У меня выработалось какое-то двойное дыхание. Вдох — и тут же еще один судорожный глоток. Для Поли? Она еще не может давить на легкие, разве что на диафрагму, может, отсюда это заглатывание воздуха. Ничего не могу с этим поделать. Как-то неловко, когда такое происходит на людях — словно я отчаянно затягиваюсь собственным дыханием.
Отправляемся в город, в кино. Восторженные рецензии на вьетнамско-французское «Вертикальное лето» — эстетическое откровение, путешествие в непорочный, свободный от Фрейда мир Востока.
Четверть часа вступления, полчаса скуки… два часа… Красивые кадры, красивые цвета. Восток, загаженный экзотикой и Бэконом. Снять такой фильм наверняка по силам невинному (неразумному) ребенку. Я смотрела с большим интересом, чем другие зрители, поскольку все восточные персонажи для меня на одно лицо: я решила, что героиня крутит еще и с братом героя — инцест, стало быть. И только после сеанса Петушок объяснил, кто с кем, а вернее — кто без кого. Разочарование. Нам скучно, особенно моей левой ноге. Она притопывала, сжимала пальцы, пыталась покинуть ряд и самостоятельно отправиться на прогулку — вероятно, недостаток витамина В.

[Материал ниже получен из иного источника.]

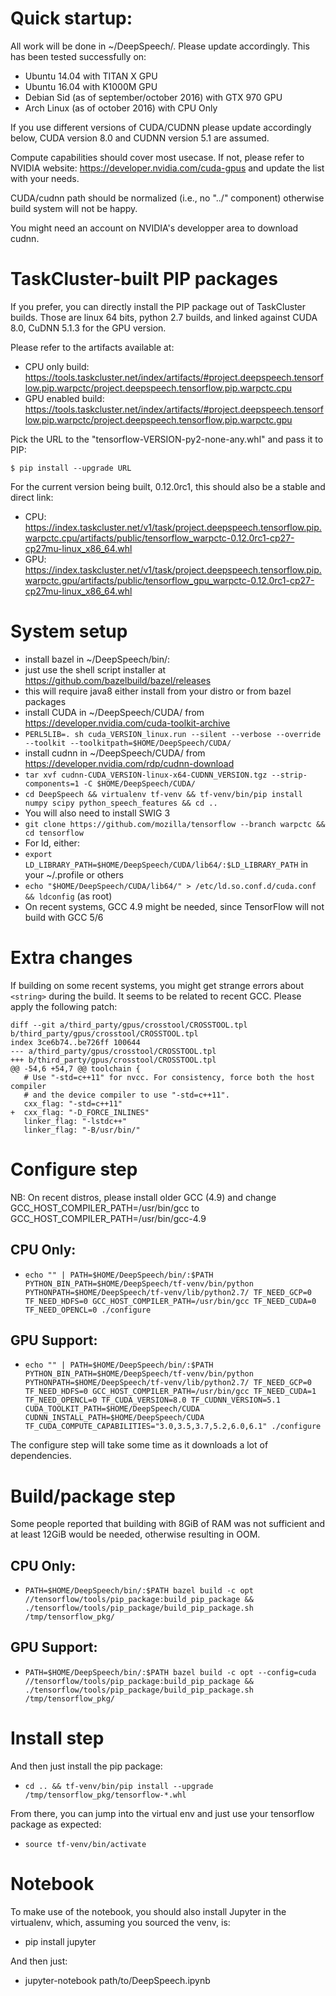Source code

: Quick startup:
==============

All work will be done in ~/DeepSpeech/. Please update accordingly.
This has been tested successfully on:
* Ubuntu 14.04 with TITAN X GPU
* Ubuntu 16.04 with K1000M GPU
* Debian Sid (as of september/october 2016) with GTX 970 GPU
* Arch Linux (as of october 2016) with CPU Only

If you use different versions of CUDA/CUDNN please update accordingly below,
CUDA version 8.0 and CUDNN version 5.1 are assumed.

Compute capabilities should cover most usecase. If not, please refer to NVIDIA
website: https://developer.nvidia.com/cuda-gpus and update the list with your
needs.

CUDA/cudnn path should be normalized (i.e., no "../" component) otherwise build
system will not be happy.

You might need an account on NVIDIA's developper area to download cudnn.

# TaskCluster-built PIP packages

If you prefer, you can directly install the PIP package out of TaskCluster
builds. Those are linux 64 bits, python 2.7 builds, and linked against CUDA 8.0,
CuDNN 5.1.3 for the GPU version.

Please refer to the artifacts available at:
* CPU only build: https://tools.taskcluster.net/index/artifacts/#project.deepspeech.tensorflow.pip.warpctc/project.deepspeech.tensorflow.pip.warpctc.cpu
* GPU enabled build: https://tools.taskcluster.net/index/artifacts/#project.deepspeech.tensorflow.pip.warpctc/project.deepspeech.tensorflow.pip.warpctc.gpu

Pick the URL to the "tensorflow-VERSION-py2-none-any.whl" and pass it to PIP:
```
$ pip install --upgrade URL
```

For the current version being built, 0.12.0rc1, this should also be a stable
and direct link:
* CPU: https://index.taskcluster.net/v1/task/project.deepspeech.tensorflow.pip.warpctc.cpu/artifacts/public/tensorflow_warpctc-0.12.0rc1-cp27-cp27mu-linux_x86_64.whl
* GPU: https://index.taskcluster.net/v1/task/project.deepspeech.tensorflow.pip.warpctc.gpu/artifacts/public/tensorflow_gpu_warpctc-0.12.0rc1-cp27-cp27mu-linux_x86_64.whl

# System setup

* install bazel in ~/DeepSpeech/bin/:
 * just use the shell script installer at https://github.com/bazelbuild/bazel/releases
 * this will require java8 either install from your distro or from bazel packages
* install CUDA in ~/DeepSpeech/CUDA/ from https://developer.nvidia.com/cuda-toolkit-archive
 * ``PERL5LIB=. sh cuda_VERSION_linux.run --silent --verbose --override --toolkit --toolkitpath=$HOME/DeepSpeech/CUDA/``
* install cudnn in ~/DeepSpeech/CUDA/ from https://developer.nvidia.com/rdp/cudnn-download
 * ``tar xvf cudnn-CUDA_VERSION-linux-x64-CUDNN_VERSION.tgz --strip-components=1 -C $HOME/DeepSpeech/CUDA/``
* ``cd DeepSpeech && virtualenv tf-venv && tf-venv/bin/pip install numpy scipy python_speech_features && cd ..``
* You will also need to install SWIG 3
* ``git clone https://github.com/mozilla/tensorflow --branch warpctc && cd tensorflow``
* For ld, either:
 * ``export LD_LIBRARY_PATH=$HOME/DeepSpeech/CUDA/lib64/:$LD_LIBRARY_PATH`` in your ~/.profile or others
 * ``echo "$HOME/DeepSpeech/CUDA/lib64/" > /etc/ld.so.conf.d/cuda.conf && ldconfig`` (as root)
* On recent systems, GCC 4.9 might be needed, since TensorFlow will not build with GCC 5/6

# Extra changes

If building on some recent systems, you might get strange errors about ``<string>``
during the build. It seems to be related to recent GCC. Please apply the following patch:
```
diff --git a/third_party/gpus/crosstool/CROSSTOOL.tpl b/third_party/gpus/crosstool/CROSSTOOL.tpl
index 3ce6b74..be726ff 100644
--- a/third_party/gpus/crosstool/CROSSTOOL.tpl
+++ b/third_party/gpus/crosstool/CROSSTOOL.tpl
@@ -54,6 +54,7 @@ toolchain {
   # Use "-std=c++11" for nvcc. For consistency, force both the host compiler
   # and the device compiler to use "-std=c++11".
   cxx_flag: "-std=c++11"
+  cxx_flag: "-D_FORCE_INLINES"
   linker_flag: "-lstdc++"
   linker_flag: "-B/usr/bin/"
```

# Configure step

NB: On recent distros, please install older GCC (4.9) and change GCC_HOST_COMPILER_PATH=/usr/bin/gcc to GCC_HOST_COMPILER_PATH=/usr/bin/gcc-4.9

## CPU Only:
* ``echo "" | PATH=$HOME/DeepSpeech/bin/:$PATH PYTHON_BIN_PATH=$HOME/DeepSpeech/tf-venv/bin/python PYTHONPATH=$HOME/DeepSpeech/tf-venv/lib/python2.7/ TF_NEED_GCP=0 TF_NEED_HDFS=0 GCC_HOST_COMPILER_PATH=/usr/bin/gcc TF_NEED_CUDA=0 TF_NEED_OPENCL=0 ./configure``

## GPU Support:
* ``echo "" | PATH=$HOME/DeepSpeech/bin/:$PATH PYTHON_BIN_PATH=$HOME/DeepSpeech/tf-venv/bin/python PYTHONPATH=$HOME/DeepSpeech/tf-venv/lib/python2.7/ TF_NEED_GCP=0 TF_NEED_HDFS=0 GCC_HOST_COMPILER_PATH=/usr/bin/gcc TF_NEED_CUDA=1 TF_NEED_OPENCL=0 TF_CUDA_VERSION=8.0 TF_CUDNN_VERSION=5.1 CUDA_TOOLKIT_PATH=$HOME/DeepSpeech/CUDA CUDNN_INSTALL_PATH=$HOME/DeepSpeech/CUDA TF_CUDA_COMPUTE_CAPABILITIES="3.0,3.5,3.7,5.2,6.0,6.1" ./configure``

The configure step will take some time as it downloads a lot of dependencies.

# Build/package step

Some people reported that building with 8GiB of RAM was not sufficient and at
least 12GiB would be needed, otherwise resulting in OOM.

## CPU Only:
* ``PATH=$HOME/DeepSpeech/bin/:$PATH bazel build -c opt //tensorflow/tools/pip_package:build_pip_package && ./tensorflow/tools/pip_package/build_pip_package.sh /tmp/tensorflow_pkg/``

## GPU Support:
* ``PATH=$HOME/DeepSpeech/bin/:$PATH bazel build -c opt --config=cuda //tensorflow/tools/pip_package:build_pip_package && ./tensorflow/tools/pip_package/build_pip_package.sh /tmp/tensorflow_pkg/``

# Install step
And then just install the pip package:
* ``cd .. && tf-venv/bin/pip install --upgrade /tmp/tensorflow_pkg/tensorflow-*.whl``

From there, you can jump into the virtual env and just use your tensorflow
package as expected:
* ``source tf-venv/bin/activate``

# Notebook
To make use of the notebook, you should also install Jupyter in the virtualenv,
which, assuming you sourced the venv, is:
* pip install jupyter

And then just:
* jupyter-notebook path/to/DeepSpeech.ipynb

Боже мой, ведь совсем недавно я нахваливала в «Пегасе» восточный кинематограф. Чистый, свободный от Фрейда и чувства вины, — эстетика, интригующая Европу со времен модернизма.
Героев китайских фильмов различить легче — по костюмам и поведению. А в этой вьетнамской картине персонажи стилизованы под европейский средний класс и Бергмана. Посткоммунистический Вьетнам, подмененный каталогом турагентства. В качестве утешения Петушок купил пластинку с рэгги Шанкара.
Мы дико устали от поездки в Стокгольм. Город сегодня был особенно красивым, безветренным, теплым, сухим. Вечернее купание. Я пускаю воду на полную мощность, сквозь ее шум пробивается индусский рэгги. Петушок вопит, что счастлив: хорошая музыка, мы не ссоримся и обитаем в Грёдинге, вдали от мира. (А-а-а!)
Намазываю живот бальзамом из зеленого чая. Можно и обычным кремом от растяжек, но хочется побаловать Полечку. Она наверняка различает запахи. «Растяжки» — звучит фармакологически. «Бальзам» — успокаивающе.
— Без Фрейда не было бы демократии! — кричит Петр.
— Почему? — втираю я свой бальзам.
— Все равны — и король, и нищий, — ибо все страдают Эдиповым комплексом.
— Да ну, глупости это все, с психоанализом. На Западе он угасает, вот эти ловкачи и пытаются захватить Восток: более двух миллиардов потенциальных кушеток. Представляешь, до чего там докопается психоаналитик уже после пятого сеанса?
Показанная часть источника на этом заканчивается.